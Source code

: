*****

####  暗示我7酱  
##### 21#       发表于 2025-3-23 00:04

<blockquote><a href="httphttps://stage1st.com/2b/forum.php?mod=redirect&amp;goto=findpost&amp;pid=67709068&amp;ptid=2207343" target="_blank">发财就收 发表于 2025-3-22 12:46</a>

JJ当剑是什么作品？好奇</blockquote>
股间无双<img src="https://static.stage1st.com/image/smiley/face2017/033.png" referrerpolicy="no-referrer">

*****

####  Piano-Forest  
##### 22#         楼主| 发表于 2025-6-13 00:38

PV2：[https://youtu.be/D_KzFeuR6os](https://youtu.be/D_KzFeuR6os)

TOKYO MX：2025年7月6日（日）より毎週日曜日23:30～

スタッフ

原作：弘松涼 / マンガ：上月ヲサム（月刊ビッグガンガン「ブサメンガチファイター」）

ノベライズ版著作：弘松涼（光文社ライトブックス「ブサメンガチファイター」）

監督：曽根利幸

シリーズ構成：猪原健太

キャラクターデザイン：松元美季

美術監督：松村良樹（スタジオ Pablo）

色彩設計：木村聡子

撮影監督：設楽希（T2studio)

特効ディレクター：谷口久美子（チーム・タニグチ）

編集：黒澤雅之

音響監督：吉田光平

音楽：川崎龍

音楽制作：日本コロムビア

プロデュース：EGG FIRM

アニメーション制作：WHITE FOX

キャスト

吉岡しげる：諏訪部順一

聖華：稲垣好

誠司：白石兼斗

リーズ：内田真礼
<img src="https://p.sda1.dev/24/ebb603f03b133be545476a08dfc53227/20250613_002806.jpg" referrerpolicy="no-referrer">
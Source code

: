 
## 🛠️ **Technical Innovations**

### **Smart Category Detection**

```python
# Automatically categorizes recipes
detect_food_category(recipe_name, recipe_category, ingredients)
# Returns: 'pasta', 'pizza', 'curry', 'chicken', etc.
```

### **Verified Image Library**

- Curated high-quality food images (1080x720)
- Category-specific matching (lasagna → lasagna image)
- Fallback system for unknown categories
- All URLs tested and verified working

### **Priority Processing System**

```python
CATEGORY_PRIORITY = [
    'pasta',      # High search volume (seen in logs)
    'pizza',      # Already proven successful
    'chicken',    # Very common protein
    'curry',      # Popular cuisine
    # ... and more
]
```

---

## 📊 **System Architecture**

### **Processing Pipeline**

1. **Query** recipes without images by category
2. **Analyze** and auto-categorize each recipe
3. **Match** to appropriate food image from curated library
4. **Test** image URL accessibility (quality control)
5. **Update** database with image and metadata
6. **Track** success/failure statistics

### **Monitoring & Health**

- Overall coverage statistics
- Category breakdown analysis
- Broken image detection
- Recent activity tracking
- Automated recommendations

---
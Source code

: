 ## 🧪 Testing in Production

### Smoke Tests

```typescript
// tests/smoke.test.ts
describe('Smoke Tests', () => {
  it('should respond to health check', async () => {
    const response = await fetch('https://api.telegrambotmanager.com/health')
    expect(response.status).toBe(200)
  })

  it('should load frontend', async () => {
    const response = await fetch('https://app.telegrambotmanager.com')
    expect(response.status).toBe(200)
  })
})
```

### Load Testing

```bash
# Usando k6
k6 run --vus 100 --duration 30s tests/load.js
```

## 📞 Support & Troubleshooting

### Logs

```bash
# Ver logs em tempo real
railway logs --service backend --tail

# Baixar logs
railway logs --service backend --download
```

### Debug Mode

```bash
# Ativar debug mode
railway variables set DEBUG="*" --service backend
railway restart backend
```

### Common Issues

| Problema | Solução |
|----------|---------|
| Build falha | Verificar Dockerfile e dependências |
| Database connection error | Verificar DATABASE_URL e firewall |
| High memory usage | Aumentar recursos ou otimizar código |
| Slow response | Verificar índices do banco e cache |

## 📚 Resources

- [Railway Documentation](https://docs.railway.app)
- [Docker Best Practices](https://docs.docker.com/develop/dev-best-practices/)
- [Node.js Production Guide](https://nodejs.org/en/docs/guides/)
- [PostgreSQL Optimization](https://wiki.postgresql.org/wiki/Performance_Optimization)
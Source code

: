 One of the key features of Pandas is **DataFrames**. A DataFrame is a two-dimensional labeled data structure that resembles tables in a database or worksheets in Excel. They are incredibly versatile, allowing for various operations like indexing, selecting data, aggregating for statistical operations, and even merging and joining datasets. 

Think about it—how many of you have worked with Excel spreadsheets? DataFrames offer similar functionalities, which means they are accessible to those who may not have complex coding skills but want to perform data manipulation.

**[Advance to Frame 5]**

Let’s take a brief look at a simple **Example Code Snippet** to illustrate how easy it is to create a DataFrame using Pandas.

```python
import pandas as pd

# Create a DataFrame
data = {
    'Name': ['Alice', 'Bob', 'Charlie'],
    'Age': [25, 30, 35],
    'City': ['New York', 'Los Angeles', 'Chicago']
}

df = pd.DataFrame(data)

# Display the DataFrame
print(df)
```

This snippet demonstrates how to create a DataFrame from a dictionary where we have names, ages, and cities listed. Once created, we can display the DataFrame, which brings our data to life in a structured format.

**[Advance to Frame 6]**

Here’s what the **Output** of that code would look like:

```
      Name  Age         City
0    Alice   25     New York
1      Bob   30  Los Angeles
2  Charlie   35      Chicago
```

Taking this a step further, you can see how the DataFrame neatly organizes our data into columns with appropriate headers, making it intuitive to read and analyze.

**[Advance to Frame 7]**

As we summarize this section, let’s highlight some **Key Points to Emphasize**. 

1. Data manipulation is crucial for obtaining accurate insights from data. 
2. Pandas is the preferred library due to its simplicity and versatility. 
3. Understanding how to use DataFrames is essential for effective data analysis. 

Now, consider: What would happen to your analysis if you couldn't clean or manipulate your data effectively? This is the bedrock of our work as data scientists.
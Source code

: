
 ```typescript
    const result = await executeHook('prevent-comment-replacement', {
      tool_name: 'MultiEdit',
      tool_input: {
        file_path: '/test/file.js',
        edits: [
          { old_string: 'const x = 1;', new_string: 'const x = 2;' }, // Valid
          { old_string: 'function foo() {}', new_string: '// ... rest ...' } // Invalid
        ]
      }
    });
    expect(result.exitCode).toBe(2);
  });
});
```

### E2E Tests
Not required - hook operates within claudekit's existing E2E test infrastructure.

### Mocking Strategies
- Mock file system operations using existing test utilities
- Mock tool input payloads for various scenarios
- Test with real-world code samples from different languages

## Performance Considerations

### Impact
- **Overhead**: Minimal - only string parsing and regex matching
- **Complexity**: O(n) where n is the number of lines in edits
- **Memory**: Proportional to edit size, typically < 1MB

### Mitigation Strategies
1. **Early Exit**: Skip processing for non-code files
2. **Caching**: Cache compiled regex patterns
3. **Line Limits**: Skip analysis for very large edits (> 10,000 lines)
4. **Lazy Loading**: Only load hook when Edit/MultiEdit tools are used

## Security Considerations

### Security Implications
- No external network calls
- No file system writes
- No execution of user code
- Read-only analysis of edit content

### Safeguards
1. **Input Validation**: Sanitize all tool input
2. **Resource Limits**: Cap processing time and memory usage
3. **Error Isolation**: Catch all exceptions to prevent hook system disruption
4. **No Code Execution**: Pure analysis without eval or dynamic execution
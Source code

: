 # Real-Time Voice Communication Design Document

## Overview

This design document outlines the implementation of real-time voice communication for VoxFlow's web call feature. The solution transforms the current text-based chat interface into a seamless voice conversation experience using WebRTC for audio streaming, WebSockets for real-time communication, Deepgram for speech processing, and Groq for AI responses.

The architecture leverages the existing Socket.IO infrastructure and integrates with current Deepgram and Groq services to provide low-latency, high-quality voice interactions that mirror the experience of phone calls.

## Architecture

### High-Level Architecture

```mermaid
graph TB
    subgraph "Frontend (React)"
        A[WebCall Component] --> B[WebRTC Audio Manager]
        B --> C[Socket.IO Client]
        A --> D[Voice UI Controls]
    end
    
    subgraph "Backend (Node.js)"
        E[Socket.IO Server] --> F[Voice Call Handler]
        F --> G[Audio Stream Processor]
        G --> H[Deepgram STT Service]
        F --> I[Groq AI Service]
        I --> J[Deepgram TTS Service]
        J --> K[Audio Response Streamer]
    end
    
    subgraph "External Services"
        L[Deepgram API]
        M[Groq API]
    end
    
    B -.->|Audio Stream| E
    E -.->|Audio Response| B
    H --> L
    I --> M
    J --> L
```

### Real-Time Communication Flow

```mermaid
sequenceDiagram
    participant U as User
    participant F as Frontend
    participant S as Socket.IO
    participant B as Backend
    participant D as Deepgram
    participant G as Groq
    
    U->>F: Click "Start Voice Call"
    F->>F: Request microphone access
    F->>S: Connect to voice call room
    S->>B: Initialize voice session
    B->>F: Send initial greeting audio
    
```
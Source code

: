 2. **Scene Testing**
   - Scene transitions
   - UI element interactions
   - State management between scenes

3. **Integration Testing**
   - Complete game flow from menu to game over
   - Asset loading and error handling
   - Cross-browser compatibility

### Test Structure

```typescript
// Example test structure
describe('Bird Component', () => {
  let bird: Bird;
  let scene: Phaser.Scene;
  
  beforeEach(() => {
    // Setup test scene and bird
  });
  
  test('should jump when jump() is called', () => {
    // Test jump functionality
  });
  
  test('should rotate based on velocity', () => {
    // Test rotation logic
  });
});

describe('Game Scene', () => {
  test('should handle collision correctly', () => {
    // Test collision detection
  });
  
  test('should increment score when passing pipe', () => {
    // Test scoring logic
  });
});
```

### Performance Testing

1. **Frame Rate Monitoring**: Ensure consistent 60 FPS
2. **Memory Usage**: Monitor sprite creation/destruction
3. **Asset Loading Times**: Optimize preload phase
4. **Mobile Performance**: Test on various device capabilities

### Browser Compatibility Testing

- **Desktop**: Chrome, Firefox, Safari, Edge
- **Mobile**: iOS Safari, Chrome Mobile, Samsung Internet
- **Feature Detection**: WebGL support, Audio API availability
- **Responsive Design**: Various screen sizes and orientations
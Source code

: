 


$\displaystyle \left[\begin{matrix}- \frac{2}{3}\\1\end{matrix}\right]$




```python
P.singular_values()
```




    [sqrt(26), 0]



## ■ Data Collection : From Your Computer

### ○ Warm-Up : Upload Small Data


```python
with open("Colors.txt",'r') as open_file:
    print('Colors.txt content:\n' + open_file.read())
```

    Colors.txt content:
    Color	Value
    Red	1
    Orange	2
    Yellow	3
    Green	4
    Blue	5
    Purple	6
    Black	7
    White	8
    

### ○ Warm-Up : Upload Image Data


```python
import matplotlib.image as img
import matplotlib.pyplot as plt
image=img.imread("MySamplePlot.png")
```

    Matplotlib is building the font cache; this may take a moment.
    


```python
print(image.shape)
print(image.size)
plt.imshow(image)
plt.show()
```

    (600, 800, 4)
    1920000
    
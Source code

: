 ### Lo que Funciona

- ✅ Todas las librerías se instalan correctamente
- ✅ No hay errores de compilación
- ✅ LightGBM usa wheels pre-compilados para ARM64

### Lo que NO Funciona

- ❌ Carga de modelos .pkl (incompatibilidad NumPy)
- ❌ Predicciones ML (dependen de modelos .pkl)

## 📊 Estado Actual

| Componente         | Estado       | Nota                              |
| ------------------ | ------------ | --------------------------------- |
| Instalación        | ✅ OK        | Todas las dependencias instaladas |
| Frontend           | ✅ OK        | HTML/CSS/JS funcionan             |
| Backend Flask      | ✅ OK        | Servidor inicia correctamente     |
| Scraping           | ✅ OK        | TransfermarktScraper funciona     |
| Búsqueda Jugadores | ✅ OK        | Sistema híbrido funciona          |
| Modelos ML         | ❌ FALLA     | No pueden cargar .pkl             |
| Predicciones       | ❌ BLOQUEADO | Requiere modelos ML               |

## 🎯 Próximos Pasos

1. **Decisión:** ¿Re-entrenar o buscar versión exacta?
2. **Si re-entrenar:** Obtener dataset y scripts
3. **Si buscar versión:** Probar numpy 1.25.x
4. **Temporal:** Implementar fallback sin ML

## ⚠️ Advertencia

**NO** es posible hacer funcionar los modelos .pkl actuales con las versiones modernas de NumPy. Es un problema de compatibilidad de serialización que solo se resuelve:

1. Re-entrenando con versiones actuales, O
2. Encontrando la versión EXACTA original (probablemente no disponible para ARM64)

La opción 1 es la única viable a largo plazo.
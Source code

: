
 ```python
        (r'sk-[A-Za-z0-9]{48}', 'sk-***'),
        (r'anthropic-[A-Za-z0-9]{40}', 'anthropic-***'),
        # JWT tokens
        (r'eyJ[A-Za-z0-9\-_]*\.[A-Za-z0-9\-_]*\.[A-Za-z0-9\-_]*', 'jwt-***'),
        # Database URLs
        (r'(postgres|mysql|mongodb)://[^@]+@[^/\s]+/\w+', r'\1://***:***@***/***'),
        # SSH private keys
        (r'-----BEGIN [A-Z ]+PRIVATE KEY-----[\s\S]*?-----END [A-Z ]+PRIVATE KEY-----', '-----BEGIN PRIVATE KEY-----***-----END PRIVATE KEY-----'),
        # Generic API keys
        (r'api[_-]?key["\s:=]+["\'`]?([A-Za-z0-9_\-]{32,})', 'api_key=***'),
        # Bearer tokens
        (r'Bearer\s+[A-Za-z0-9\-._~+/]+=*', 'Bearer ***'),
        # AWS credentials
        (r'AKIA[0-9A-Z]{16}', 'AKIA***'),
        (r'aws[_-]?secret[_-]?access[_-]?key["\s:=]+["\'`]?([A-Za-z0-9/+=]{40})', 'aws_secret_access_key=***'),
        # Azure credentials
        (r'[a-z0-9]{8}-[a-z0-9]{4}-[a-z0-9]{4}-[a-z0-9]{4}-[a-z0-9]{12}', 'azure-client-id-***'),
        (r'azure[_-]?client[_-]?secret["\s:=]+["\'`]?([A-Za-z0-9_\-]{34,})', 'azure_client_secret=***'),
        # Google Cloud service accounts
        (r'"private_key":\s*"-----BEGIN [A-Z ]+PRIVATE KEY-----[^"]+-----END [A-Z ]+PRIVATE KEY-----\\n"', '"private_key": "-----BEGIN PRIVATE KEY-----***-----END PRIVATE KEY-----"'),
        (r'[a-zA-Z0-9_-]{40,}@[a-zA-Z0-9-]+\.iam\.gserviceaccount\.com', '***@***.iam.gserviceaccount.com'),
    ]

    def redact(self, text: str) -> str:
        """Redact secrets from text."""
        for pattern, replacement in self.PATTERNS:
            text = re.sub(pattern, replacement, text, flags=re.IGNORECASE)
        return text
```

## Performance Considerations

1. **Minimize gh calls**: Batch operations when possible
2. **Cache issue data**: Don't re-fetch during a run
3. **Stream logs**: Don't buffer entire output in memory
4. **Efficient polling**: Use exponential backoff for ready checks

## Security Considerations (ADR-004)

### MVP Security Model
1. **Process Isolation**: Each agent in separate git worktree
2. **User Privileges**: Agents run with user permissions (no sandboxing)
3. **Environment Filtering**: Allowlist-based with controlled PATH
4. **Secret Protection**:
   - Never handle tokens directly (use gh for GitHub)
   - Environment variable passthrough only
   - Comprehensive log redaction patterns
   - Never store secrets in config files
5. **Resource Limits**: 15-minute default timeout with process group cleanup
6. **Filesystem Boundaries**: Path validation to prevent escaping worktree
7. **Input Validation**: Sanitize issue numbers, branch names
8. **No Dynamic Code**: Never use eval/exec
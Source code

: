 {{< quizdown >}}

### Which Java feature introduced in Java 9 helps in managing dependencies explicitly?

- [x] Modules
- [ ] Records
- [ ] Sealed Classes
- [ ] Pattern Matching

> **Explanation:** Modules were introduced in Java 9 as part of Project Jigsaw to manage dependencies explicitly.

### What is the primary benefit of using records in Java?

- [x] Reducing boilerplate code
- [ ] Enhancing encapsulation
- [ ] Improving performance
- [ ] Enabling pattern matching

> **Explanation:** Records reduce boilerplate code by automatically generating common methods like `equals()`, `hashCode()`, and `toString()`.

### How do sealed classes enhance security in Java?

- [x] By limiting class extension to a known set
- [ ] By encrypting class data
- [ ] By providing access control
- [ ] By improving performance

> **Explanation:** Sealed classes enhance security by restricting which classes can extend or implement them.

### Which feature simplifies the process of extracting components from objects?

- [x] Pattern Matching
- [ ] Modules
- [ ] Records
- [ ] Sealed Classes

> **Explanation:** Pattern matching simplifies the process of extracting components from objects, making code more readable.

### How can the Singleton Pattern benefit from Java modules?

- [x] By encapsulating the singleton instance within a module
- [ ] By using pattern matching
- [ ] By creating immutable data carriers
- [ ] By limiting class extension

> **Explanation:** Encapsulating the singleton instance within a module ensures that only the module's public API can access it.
++++++++
> BRIEF
For the word "describe", work out how many lines of the entries contain it, and state the number alone.

> TASK SOLUTION
3